Элли не уловила сарказма.
–Да, удалось. Я «преодолела страх», как ты выражаешься, и согласилась с ним встретиться.
–И приехала к нему.
–Да.
–И он ни хрена не знал ни о каких других убийствах.
–Да.
–Но он так убедительно говорил. И у него такие милые голубые глазки.
–Вот именно, засранец.
Я усмехнулся. Любого умника можно обдурить, если найти правильный подход.
–Позволь мне со всем уважением спросить,только не бей,почему ты не взяла свой портфель и не свалила оттуда, как только стало ясно, что он соврал, и никакого списка нераскрытых убийств не будет?
–Он умолял меня остаться,– последовал ответ.
–И все? Он умолял остаться, и ты осталась?
–Руди, у него больше никого нет. Он всю жизнь один.
Элли посмотрела на меня так, как будто я был сделан из камня, как будто я черная статуя из оникса или меланита, сплава сажи и пепла, и, как бы она ни старалась, ей не удастся пробить мою каменную оболочку. Потом она сказала нечто, чего я предпочел бы не слышать.
–Руди…
Она сказала нечто, чего я в жизни не ожидал от нее услышать.
–Руди…
Она сказала нечто настолько ужасное, что это было даже хуже ее признания, что она влюбилась в серийного убийцу.
–Руди… прочитай мои мысли. Мне нужно, чтобы ты знал… чтобы ты понял…
Ее взгляд разрывал мне сердце.
Я пытался отказаться и говорил что-то вроде «нет, только не это», «не заставляй меня этого делать, прошу тебя».
Я не хочу читать твои мысли, думал я. Мы столько значили друг для друга, я не хочу знать самое сокровенное, не хочу чувствовать себя грязным. Я не какой-то там вуайерист; яникогда не следил за тобой, не подглядывал, когда ты выходила из душа или переодевалась. Я никогда не вторгался в твое личное пространство. Мы друзья, и мне не нужно знать о тебе всё, да я и не хочу. Я могу забраться в голову любому, и это всегда ужасно. Я не хочу видеть что-то, что мне может не понравиться. Это может разрушить нашу дружбу, не забирай этого у меня…

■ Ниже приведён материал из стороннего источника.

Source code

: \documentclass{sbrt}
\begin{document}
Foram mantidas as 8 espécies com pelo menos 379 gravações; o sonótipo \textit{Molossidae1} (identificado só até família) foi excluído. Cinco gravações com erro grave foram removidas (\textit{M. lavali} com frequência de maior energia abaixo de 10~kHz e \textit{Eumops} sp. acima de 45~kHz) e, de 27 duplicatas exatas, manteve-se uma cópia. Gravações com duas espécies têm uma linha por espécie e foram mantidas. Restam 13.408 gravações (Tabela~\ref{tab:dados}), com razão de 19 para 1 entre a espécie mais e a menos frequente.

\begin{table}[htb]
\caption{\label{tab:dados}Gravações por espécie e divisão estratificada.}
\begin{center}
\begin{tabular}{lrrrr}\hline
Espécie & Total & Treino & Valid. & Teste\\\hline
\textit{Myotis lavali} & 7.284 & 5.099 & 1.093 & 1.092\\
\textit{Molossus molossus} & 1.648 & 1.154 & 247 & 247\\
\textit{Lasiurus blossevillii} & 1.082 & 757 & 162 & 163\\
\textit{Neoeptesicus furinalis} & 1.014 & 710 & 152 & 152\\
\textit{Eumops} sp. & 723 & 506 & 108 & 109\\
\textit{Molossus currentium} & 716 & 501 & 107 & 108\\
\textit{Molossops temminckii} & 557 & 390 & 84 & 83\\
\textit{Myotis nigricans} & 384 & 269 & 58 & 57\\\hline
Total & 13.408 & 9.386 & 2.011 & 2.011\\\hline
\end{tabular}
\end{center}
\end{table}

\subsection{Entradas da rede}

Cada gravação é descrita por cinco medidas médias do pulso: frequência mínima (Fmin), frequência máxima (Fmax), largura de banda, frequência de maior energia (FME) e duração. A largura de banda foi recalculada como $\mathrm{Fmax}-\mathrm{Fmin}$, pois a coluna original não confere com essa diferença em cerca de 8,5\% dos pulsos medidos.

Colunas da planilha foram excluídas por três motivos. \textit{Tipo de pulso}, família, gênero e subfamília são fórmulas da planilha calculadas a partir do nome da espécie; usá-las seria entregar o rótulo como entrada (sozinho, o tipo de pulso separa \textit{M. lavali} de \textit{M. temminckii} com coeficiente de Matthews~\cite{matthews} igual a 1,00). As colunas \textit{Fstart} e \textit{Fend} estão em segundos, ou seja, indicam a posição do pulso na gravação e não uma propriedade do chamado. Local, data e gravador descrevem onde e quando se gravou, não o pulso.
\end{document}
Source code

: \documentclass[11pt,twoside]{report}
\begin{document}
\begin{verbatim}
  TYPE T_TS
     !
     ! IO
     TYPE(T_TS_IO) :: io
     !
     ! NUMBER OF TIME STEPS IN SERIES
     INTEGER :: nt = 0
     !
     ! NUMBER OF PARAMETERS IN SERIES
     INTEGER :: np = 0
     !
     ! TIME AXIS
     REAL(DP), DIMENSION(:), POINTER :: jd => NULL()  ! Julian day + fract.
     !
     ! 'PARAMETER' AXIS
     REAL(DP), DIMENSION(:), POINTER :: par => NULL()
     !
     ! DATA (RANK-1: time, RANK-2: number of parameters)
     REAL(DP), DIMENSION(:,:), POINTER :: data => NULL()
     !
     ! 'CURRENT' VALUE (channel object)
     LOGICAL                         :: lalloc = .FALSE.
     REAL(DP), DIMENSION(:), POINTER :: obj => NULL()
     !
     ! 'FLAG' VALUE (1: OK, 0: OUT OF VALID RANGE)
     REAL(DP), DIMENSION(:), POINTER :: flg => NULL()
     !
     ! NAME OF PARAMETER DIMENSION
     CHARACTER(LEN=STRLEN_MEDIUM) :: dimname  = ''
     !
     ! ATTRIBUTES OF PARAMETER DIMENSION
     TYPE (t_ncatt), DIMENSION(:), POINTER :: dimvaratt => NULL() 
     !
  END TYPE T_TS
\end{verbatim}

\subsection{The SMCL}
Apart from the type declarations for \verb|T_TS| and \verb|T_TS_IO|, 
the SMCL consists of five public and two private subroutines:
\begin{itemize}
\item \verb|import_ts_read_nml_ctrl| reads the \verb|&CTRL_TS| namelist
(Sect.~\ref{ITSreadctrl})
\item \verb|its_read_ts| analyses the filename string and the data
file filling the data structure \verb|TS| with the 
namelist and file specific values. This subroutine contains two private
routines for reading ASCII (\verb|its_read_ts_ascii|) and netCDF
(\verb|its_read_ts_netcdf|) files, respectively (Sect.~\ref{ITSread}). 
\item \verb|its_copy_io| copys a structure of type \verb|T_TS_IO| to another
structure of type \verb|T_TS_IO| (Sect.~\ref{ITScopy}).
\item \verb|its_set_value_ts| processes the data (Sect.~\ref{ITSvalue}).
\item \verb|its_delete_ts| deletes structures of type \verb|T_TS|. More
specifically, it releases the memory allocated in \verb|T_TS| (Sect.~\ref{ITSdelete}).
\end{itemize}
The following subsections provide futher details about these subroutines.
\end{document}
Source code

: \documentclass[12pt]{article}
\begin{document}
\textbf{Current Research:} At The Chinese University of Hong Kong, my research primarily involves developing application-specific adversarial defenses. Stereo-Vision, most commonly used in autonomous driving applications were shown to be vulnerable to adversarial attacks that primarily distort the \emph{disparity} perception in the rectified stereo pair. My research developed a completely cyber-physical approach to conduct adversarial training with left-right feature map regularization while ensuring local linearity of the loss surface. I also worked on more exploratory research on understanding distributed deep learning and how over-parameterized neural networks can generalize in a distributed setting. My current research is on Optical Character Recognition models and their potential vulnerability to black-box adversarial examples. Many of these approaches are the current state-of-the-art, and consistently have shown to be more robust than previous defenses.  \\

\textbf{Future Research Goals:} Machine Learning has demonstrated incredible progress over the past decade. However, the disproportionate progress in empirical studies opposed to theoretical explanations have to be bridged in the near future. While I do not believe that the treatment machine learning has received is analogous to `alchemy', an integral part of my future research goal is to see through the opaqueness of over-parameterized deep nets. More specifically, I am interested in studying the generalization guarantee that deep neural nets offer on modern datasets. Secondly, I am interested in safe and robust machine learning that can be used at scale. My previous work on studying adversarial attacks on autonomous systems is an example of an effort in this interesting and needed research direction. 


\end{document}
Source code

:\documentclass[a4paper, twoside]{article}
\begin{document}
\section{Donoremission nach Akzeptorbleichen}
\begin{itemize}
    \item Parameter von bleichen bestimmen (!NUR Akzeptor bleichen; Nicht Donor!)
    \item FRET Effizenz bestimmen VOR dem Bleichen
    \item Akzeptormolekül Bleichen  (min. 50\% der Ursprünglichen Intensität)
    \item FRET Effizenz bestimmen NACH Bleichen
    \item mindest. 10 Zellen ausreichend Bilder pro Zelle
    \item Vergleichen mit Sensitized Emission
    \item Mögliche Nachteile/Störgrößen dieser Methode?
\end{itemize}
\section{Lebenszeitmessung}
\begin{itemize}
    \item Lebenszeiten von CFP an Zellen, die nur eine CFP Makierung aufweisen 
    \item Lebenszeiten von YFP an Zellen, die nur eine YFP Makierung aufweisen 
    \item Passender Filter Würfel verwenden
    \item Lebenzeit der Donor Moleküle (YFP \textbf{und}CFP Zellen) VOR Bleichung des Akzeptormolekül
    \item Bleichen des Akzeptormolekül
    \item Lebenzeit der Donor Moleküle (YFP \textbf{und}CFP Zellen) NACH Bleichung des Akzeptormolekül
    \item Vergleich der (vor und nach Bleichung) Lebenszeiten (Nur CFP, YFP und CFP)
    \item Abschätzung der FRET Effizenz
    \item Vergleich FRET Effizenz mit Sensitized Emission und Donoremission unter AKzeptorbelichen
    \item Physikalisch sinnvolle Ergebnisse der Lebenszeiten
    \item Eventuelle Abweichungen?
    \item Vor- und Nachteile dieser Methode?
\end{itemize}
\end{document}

–Пожалуйста, Руди, сделай это.
Боже, она опять это сказала!
Мы молча смотрели друг на друга. Шли минуты.
–А просто рассказать ты не можешь?– спросил я, наконец, хриплым от страха голосом. Она не отводила взгляда от меня, каменного человека. Она умоляла меня сделать то, что у меня так легко получается, искушала меня, как Мефистофель –Mefisto, Mephistopheles, Mefistofele, Mephostopilis –искушал Фауста. Доктора Фауста –черную скалу, мага, читающего мысли, искушали роскошные густые ресницы, отчаянный взгляд фиалковых глаз, надлом в голосе, умоляющий жест, склоненная в душевной муке голова, отчаянное «прошу тебя» ивсе, в чем я был виноват перед ней –семь демонов, из которых лишь один Мефистофель был «тем, кто не любит свет». Я знал, что это станет концом нашей дружбы. Но Элли загнала меня в угол. Мефистофель в ониксе.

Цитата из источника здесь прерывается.